Anthropic has added a prompt optimizer and example management features to its AI development console. The prompt optimizer uses Claude to automatically refine existing prompts using prompt engineering techniques.
The six-step optimization process takes less than a minute. Users input a prompt and specify which aspects need improvement. Claude then creates an improvement plan, writes an initial draft, revises it, and returns the optimized prompt. However, there is no automated testing against benchmarks.
We've added a new prompt improver to the Anthropic Console.

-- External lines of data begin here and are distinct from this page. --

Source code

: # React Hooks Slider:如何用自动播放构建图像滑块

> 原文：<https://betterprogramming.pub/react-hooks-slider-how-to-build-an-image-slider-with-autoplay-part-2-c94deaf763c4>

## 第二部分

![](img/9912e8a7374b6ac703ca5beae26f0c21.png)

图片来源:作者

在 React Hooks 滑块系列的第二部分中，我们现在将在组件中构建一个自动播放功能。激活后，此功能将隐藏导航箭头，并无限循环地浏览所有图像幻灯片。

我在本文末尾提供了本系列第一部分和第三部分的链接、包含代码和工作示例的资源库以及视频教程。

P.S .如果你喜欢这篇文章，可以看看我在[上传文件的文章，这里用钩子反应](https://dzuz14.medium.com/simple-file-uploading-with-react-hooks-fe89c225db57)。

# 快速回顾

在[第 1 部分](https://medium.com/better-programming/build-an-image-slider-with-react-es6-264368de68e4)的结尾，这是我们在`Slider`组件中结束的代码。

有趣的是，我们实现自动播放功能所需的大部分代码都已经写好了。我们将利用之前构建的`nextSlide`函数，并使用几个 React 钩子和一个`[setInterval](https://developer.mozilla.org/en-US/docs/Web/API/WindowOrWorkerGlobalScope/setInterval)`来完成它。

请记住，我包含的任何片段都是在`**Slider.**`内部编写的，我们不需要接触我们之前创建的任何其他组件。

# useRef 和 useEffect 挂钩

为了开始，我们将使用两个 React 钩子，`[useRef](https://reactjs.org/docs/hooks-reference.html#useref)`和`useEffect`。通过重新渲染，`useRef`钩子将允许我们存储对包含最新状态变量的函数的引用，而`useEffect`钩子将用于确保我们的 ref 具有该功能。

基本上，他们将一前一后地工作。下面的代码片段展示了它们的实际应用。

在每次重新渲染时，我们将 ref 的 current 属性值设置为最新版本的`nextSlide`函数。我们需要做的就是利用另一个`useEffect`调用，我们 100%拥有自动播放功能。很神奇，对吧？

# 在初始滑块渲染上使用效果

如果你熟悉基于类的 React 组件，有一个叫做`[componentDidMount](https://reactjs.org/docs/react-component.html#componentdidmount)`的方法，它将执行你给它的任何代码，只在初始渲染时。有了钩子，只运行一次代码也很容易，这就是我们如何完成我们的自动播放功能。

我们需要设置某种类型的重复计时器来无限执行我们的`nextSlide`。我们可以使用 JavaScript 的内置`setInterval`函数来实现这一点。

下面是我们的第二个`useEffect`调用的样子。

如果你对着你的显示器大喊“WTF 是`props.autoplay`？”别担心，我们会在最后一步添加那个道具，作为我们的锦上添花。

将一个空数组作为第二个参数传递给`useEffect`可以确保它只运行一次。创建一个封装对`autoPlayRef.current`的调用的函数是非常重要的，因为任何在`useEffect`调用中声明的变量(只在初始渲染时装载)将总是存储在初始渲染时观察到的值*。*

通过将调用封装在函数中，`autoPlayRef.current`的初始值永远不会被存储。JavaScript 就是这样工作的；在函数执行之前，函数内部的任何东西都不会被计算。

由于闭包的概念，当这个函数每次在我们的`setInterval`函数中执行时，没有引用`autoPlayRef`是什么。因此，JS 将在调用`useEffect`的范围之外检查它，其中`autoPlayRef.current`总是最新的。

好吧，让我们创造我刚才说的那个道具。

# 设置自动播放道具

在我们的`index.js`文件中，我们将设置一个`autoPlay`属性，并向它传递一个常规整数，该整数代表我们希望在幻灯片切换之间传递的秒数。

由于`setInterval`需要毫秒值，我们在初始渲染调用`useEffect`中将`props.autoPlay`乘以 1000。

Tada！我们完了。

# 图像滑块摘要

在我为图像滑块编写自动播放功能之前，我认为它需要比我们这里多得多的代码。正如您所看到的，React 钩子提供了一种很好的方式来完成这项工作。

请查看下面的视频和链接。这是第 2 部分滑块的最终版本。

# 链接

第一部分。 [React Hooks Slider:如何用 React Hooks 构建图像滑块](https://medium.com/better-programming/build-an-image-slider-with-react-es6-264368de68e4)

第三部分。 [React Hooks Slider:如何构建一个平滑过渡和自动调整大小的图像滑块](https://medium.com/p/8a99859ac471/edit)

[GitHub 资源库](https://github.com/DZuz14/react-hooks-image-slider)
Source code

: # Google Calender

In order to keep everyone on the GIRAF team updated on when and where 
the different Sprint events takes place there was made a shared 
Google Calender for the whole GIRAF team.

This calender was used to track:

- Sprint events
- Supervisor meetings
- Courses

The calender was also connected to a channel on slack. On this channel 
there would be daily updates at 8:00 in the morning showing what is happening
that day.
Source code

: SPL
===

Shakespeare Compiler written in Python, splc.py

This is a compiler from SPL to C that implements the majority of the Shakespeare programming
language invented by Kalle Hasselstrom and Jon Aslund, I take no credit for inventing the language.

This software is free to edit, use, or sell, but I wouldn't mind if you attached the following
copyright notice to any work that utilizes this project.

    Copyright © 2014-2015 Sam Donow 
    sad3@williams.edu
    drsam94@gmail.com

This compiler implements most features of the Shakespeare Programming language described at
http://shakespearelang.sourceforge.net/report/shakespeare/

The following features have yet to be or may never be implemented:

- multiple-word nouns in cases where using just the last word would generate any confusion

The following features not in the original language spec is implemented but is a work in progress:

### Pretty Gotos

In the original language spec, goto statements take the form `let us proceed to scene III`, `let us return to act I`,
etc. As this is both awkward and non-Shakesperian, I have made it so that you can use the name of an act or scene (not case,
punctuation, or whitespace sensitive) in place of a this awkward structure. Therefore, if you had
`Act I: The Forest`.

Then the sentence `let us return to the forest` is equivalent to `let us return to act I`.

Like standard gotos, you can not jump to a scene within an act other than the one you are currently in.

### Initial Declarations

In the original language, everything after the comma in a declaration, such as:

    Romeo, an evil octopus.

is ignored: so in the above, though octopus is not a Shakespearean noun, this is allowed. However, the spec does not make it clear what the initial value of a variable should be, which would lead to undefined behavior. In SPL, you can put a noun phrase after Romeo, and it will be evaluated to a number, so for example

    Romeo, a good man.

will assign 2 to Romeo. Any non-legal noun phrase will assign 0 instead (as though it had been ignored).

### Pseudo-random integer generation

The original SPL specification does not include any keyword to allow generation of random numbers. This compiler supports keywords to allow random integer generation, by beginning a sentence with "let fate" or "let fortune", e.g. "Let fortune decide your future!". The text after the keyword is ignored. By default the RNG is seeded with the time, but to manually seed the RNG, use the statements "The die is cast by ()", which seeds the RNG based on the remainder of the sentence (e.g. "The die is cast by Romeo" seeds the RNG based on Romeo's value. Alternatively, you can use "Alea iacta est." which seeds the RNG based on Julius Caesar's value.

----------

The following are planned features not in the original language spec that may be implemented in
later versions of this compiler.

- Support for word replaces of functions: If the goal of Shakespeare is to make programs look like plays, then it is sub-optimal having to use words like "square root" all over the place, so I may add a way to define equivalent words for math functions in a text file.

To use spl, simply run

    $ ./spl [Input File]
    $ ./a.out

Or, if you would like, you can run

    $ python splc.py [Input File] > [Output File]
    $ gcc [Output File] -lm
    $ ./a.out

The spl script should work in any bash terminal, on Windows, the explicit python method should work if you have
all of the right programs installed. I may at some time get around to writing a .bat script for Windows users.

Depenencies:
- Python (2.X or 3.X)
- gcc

Take an existing prompt and Claude will automatically refine it with prompt engineering techniques like chain-of-thought reasoning. pic.twitter.com/aI3BipX1DG
- Anthropic (@AnthropicAI) November 14, 2024
How the optimizer works
According to a blog post, the prompt optimizer uses various methods to improve prompts:
- Chain-of-thought reasoning: Adds a dedicated section for Claude to think through problems systematically before responding to improve accuracy and reliability.
- Example standardization: Converts examples into a consistent XML format for improved clarity and processing.
- Example enrichment: Augments existing examples with chain-of-thought reasoning that aligns with the newly structured prompt.
- Rewriting: Rewrites the prompt to clarify structure and correct any minor grammatical or spelling issues.
- Prefill addition: Prefills the Assistant message to direct Claude’s actions and enforce output formats.
Anthropic says the prompt optimizer makes it easier to implement prompt engineering best practices or optimize prompts developed for other language models for use with Claude. In tests, the optimizer increased accuracy on a classification test by 30 percent.
Developers can also manage examples in a structured format in the workbench and have Claude automatically generate them when needed. The new features are available to all users in the Anthropic Console. Anthropic had previously introduced another prompt optimizer via Colab and capabilities for prompt tuning and evaluation in the console.